WHAT THIS TASK INVOLVES: Make an exact copy of all the records, one that contains none of the pictures.

MATERIAL TO PROCESS:
━━━━━━

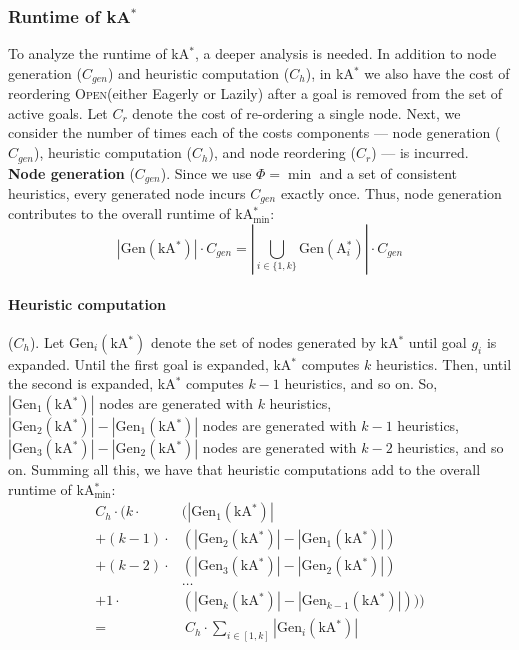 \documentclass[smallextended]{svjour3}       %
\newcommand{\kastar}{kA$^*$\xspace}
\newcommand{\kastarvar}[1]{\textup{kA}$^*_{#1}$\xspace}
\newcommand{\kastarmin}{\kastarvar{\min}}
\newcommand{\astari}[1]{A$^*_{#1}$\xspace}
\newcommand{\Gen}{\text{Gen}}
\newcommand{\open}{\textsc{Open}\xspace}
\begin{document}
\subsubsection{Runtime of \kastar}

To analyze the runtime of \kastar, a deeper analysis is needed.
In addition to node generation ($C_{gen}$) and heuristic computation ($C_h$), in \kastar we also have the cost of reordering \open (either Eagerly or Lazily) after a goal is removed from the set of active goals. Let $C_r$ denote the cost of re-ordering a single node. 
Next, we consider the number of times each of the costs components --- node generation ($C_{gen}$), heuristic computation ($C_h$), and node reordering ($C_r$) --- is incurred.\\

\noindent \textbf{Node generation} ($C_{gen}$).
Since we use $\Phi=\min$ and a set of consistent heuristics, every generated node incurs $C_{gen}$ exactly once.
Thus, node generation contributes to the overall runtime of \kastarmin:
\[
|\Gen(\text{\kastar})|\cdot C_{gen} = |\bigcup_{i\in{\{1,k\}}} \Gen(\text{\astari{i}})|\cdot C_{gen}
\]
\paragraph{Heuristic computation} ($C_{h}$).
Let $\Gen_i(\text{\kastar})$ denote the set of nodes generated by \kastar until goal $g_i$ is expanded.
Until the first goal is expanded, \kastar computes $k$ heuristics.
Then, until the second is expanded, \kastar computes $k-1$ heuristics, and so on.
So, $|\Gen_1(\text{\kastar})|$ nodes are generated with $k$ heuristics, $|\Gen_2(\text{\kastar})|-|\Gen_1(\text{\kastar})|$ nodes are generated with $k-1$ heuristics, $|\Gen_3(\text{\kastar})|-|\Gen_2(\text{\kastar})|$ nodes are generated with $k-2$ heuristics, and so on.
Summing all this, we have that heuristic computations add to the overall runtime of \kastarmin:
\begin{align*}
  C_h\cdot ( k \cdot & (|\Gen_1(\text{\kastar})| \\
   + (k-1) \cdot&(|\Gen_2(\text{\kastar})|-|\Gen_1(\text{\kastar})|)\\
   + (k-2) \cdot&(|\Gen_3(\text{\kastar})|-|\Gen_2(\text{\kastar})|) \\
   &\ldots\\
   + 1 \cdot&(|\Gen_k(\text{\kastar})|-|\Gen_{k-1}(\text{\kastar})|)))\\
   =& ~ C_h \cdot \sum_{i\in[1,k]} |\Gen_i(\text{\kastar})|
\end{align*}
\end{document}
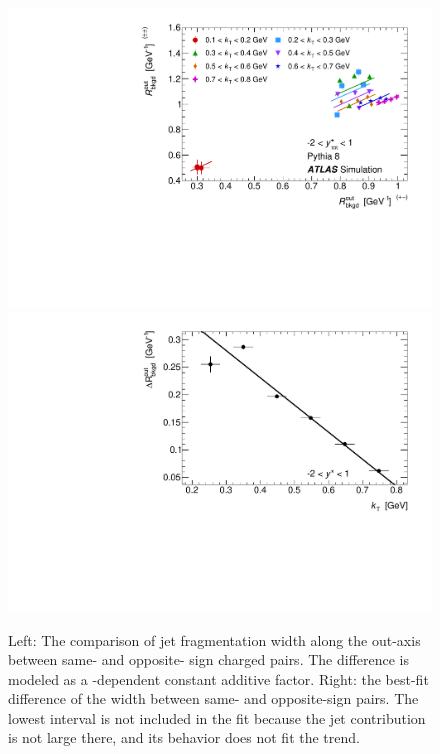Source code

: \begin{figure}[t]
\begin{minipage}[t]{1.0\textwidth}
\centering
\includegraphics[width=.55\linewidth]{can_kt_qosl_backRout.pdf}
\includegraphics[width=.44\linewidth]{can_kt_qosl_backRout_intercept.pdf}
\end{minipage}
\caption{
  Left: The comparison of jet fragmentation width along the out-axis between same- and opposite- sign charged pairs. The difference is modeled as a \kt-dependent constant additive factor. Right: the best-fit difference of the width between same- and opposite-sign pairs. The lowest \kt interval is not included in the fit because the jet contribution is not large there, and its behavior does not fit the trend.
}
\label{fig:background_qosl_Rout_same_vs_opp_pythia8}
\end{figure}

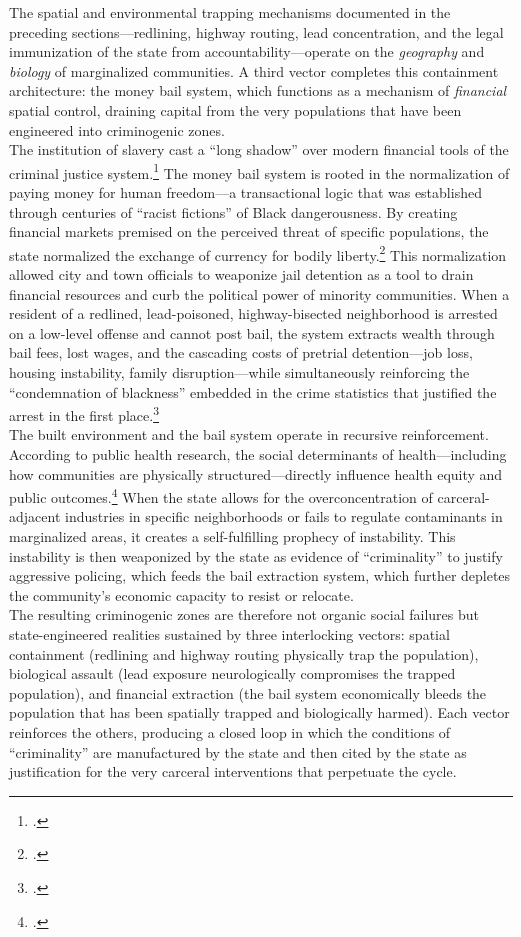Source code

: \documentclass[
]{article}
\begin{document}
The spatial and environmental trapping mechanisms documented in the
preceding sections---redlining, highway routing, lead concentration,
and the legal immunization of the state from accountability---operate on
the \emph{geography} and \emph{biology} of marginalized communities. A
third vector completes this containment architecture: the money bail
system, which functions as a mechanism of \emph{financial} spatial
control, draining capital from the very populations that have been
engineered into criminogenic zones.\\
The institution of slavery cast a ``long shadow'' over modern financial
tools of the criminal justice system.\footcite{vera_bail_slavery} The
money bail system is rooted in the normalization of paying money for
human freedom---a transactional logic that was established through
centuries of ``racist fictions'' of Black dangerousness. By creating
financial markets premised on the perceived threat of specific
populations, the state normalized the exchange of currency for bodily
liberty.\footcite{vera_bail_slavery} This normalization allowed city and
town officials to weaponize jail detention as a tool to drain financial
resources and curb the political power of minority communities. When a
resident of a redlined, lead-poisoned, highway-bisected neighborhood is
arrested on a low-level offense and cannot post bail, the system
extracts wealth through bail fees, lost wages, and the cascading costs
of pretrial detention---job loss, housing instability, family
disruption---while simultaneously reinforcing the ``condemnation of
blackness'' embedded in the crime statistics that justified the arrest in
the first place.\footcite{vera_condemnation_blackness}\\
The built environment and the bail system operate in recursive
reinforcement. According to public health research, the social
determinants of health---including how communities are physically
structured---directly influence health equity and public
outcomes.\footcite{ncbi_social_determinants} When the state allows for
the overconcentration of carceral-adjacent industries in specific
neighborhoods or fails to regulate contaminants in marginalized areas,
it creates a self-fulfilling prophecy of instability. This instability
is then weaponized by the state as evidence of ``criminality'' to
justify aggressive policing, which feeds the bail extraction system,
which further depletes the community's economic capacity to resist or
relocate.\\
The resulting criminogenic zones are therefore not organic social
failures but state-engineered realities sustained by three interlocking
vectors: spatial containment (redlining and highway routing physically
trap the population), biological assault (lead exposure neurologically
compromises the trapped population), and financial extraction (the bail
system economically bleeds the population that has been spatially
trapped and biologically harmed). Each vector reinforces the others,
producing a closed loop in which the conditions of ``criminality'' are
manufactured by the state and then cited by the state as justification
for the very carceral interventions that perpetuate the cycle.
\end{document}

━━━━━━

COMPLETED TASK:
 \documentclass[smallextended]{svjour3}       %
\newcommand{\kastar}{kA$^*$\xspace}
\newcommand{\kastarvar}[1]{\textup{kA}$^*_{#1}$\xspace}
\newcommand{\kastarmin}{\kastarvar{\min}}
\newcommand{\astari}[1]{A$^*_{#1}$\xspace}
\newcommand{\Gen}{\text{Gen}}
\newcommand{\open}{\textsc{Open}\xspace}
\begin{document}
\subsubsection{Runtime of \kastar}

To analyze the runtime of \kastar, a deeper analysis is needed.
In addition to node generation ($C_{gen}$) and heuristic computation ($C_h$), in \kastar we also have the cost of reordering \open (either Eagerly or Lazily) after a goal is removed from the set of active goals. Let $C_r$ denote the cost of re-ordering a single node. 
Next, we consider the number of times each of the costs components --- node generation ($C_{gen}$), heuristic computation ($C_h$), and node reordering ($C_r$) --- is incurred.\\

\noindent \textbf{Node generation} ($C_{gen}$).
Since we use $\Phi=\min$ and a set of consistent heuristics, every generated node incurs $C_{gen}$ exactly once.
Thus, node generation contributes to the overall runtime of \kastarmin:
\[
|\Gen(\text{\kastar})|\cdot C_{gen} = |\bigcup_{i\in{\{1,k\}}} \Gen(\text{\astari{i}})|\cdot C_{gen}
\]
\paragraph{Heuristic computation} ($C_{h}$).
Let $\Gen_i(\text{\kastar})$ denote the set of nodes generated by \kastar until goal $g_i$ is expanded.
Until the first goal is expanded, \kastar computes $k$ heuristics.
Then, until the second is expanded, \kastar computes $k-1$ heuristics, and so on.
So, $|\Gen_1(\text{\kastar})|$ nodes are generated with $k$ heuristics, $|\Gen_2(\text{\kastar})|-|\Gen_1(\text{\kastar})|$ nodes are generated with $k-1$ heuristics, $|\Gen_3(\text{\kastar})|-|\Gen_2(\text{\kastar})|$ nodes are generated with $k-2$ heuristics, and so on.
Summing all this, we have that heuristic computations add to the overall runtime of \kastarmin:
\begin{align*}
  C_h\cdot ( k \cdot & (|\Gen_1(\text{\kastar})| \\
   + (k-1) \cdot&(|\Gen_2(\text{\kastar})|-|\Gen_1(\text{\kastar})|)\\
   + (k-2) \cdot&(|\Gen_3(\text{\kastar})|-|\Gen_2(\text{\kastar})|) \\
   &\ldots\\
   + 1 \cdot&(|\Gen_k(\text{\kastar})|-|\Gen_{k-1}(\text{\kastar})|)))\\
   =& ~ C_h \cdot \sum_{i\in[1,k]} |\Gen_i(\text{\kastar})|
\end{align*}
\end{document}
Source code

: \begin{figure}[t]
\begin{minipage}[t]{1.0\textwidth}
\centering
\includegraphics[width=.55\linewidth]{can_kt_qosl_backRout.pdf}
\includegraphics[width=.44\linewidth]{can_kt_qosl_backRout_intercept.pdf}
\end{minipage}
\caption{
  Left: The comparison of jet fragmentation width along the out-axis between same- and opposite- sign charged pairs. The difference is modeled as a \kt-dependent constant additive factor. Right: the best-fit difference of the width between same- and opposite-sign pairs. The lowest \kt interval is not included in the fit because the jet contribution is not large there, and its behavior does not fit the trend.
}
\label{fig:background_qosl_Rout_same_vs_opp_pythia8}
\end{figure}

Source code

: \documentclass[
]{article}
\begin{document}
The spatial and environmental trapping mechanisms documented in the
preceding sections---redlining, highway routing, lead concentration,
and the legal immunization of the state from accountability---operate on
the \emph{geography} and \emph{biology} of marginalized communities. A
third vector completes this containment architecture: the money bail
system, which functions as a mechanism of \emph{financial} spatial
control, draining capital from the very populations that have been
engineered into criminogenic zones.\\
The institution of slavery cast a ``long shadow'' over modern financial
tools of the criminal justice system.\footcite{vera_bail_slavery} The
money bail system is rooted in the normalization of paying money for
human freedom---a transactional logic that was established through
centuries of ``racist fictions'' of Black dangerousness. By creating
financial markets premised on the perceived threat of specific
populations, the state normalized the exchange of currency for bodily
liberty.\footcite{vera_bail_slavery} This normalization allowed city and
town officials to weaponize jail detention as a tool to drain financial
resources and curb the political power of minority communities. When a
resident of a redlined, lead-poisoned, highway-bisected neighborhood is
arrested on a low-level offense and cannot post bail, the system
extracts wealth through bail fees, lost wages, and the cascading costs
of pretrial detention---job loss, housing instability, family
disruption---while simultaneously reinforcing the ``condemnation of
blackness'' embedded in the crime statistics that justified the arrest in
the first place.\footcite{vera_condemnation_blackness}\\
The built environment and the bail system operate in recursive
reinforcement. According to public health research, the social
determinants of health---including how communities are physically
structured---directly influence health equity and public
outcomes.\footcite{ncbi_social_determinants} When the state allows for
the overconcentration of carceral-adjacent industries in specific
neighborhoods or fails to regulate contaminants in marginalized areas,
it creates a self-fulfilling prophecy of instability. This instability
is then weaponized by the state as evidence of ``criminality'' to
justify aggressive policing, which feeds the bail extraction system,
which further depletes the community's economic capacity to resist or
relocate.\\
The resulting criminogenic zones are therefore not organic social
failures but state-engineered realities sustained by three interlocking
vectors: spatial containment (redlining and highway routing physically
trap the population), biological assault (lead exposure neurologically
compromises the trapped population), and financial extraction (the bail
system economically bleeds the population that has been spatially
trapped and biologically harmed). Each vector reinforces the others,
producing a closed loop in which the conditions of ``criminality'' are
manufactured by the state and then cited by the state as justification
for the very carceral interventions that perpetuate the cycle.
\end{document}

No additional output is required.